Most importantly, by identifying and encoding entities, events and facts in a standard way that can be processed and manipulated by a computer, you can more readily identify multiple stories about the same entity, or the same event or fact as it relates to a particular entity and so on.

For example, I could search for stories about acquisitions made by IBM. I could also search for stories about joint ventures in Raleigh, North Carolina. This is surprisingly hard to do with any accuracy in other environments without this kind of metadata and making this ability available goes a long way toward making your content much more useful to information seekers.

Calais is owned by Reuters and Reuters keeps a copy of the metadata that gets produced by the service, so using the service benefits Reuters. This is a very Google-like strategy by Reuters where by exposing an API that provides a very useful service, they are able to aggregate important data that will make their product more useful in the future.

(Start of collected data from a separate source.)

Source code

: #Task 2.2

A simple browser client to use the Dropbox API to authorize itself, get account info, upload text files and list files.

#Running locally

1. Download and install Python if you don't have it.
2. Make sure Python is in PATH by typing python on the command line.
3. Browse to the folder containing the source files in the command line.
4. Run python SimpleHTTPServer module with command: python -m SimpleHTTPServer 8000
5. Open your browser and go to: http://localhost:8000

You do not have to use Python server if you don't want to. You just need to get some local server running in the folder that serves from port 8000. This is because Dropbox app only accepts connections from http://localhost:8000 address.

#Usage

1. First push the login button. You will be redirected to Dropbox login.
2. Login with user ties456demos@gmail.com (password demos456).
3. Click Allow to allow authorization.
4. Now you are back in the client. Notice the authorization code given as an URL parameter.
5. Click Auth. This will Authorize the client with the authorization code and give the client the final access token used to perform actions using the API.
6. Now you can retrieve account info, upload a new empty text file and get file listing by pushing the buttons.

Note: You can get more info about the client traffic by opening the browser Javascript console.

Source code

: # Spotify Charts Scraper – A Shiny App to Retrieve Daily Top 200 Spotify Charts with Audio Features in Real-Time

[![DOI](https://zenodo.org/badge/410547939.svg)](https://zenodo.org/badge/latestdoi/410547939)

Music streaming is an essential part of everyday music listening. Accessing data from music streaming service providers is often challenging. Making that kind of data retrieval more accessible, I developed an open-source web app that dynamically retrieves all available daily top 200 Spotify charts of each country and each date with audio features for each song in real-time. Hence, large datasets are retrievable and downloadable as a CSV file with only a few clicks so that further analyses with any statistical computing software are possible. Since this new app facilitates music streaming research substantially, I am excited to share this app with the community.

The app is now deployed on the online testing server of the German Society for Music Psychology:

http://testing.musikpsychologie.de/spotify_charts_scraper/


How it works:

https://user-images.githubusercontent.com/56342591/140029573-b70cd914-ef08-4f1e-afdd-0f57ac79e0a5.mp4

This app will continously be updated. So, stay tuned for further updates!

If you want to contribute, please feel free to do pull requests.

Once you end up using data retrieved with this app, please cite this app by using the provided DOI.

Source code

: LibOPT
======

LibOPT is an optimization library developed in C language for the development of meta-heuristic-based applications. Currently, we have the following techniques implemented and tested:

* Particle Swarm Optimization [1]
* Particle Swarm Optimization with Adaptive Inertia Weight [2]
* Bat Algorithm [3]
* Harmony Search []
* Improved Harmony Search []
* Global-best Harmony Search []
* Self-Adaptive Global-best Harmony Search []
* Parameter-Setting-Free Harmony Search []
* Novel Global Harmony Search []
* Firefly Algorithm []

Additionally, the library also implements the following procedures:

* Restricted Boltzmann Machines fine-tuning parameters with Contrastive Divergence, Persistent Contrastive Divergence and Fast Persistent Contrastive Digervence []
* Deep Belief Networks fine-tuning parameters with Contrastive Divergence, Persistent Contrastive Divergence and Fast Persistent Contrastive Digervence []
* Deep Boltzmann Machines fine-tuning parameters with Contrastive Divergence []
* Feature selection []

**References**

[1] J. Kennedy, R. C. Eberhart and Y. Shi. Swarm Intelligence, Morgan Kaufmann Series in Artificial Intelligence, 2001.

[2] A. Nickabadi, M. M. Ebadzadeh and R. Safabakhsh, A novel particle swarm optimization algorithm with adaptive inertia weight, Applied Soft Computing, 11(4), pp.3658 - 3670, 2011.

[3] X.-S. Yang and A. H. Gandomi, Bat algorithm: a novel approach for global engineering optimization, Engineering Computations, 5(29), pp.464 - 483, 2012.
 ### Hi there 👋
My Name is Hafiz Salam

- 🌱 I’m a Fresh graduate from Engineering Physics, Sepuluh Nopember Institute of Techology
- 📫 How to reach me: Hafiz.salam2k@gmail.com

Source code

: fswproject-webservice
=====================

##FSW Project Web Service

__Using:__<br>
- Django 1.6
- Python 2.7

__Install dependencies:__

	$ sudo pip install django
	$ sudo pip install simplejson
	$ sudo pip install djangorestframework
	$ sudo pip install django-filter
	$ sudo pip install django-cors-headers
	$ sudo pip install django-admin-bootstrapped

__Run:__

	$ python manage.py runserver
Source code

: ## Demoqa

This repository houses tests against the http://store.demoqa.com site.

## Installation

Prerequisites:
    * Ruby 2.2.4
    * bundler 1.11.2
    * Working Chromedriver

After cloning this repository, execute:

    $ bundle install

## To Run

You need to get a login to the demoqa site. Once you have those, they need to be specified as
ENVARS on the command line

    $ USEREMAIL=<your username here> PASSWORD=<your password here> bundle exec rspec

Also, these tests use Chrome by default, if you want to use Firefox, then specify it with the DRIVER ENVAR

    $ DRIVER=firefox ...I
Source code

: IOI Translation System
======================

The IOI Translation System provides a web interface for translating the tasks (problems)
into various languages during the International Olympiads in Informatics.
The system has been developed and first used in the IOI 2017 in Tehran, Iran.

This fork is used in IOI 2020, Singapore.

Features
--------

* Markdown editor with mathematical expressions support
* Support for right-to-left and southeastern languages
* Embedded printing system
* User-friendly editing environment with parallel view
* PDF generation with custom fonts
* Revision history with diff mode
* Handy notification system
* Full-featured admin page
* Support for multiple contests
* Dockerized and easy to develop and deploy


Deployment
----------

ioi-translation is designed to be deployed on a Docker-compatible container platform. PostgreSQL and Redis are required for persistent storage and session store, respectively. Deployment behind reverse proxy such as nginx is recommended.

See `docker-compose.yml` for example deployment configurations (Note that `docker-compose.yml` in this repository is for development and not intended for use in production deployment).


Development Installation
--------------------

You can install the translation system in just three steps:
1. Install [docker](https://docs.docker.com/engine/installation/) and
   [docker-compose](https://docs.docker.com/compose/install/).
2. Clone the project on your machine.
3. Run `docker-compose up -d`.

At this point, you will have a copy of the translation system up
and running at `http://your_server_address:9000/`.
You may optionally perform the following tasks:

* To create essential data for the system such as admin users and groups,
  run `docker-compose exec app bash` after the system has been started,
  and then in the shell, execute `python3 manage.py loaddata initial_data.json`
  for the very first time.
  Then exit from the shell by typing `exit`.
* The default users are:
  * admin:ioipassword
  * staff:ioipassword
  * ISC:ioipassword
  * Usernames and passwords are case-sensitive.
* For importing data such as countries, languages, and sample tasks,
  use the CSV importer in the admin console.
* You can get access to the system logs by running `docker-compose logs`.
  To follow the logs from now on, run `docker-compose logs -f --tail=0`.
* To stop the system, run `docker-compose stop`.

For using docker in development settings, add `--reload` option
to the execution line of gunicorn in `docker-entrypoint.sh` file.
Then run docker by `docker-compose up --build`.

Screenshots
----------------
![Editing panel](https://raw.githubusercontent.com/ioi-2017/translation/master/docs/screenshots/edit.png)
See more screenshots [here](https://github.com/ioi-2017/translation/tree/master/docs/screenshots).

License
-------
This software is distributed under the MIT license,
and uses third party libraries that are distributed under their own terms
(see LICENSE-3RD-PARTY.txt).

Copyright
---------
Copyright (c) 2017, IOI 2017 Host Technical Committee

I ran an earlier version of this article through the API, and it extracted the following information:

IndustryTerm: Web API
Company: IBM, Reuters, Google
ProvinceOrState: North Carolina
City: Raleigh

While this is a rather simple example, you can see how it identified the industry term "Web API", and that the story refers to three different companies, as well as the state of North Carolina and the city of Raleigh.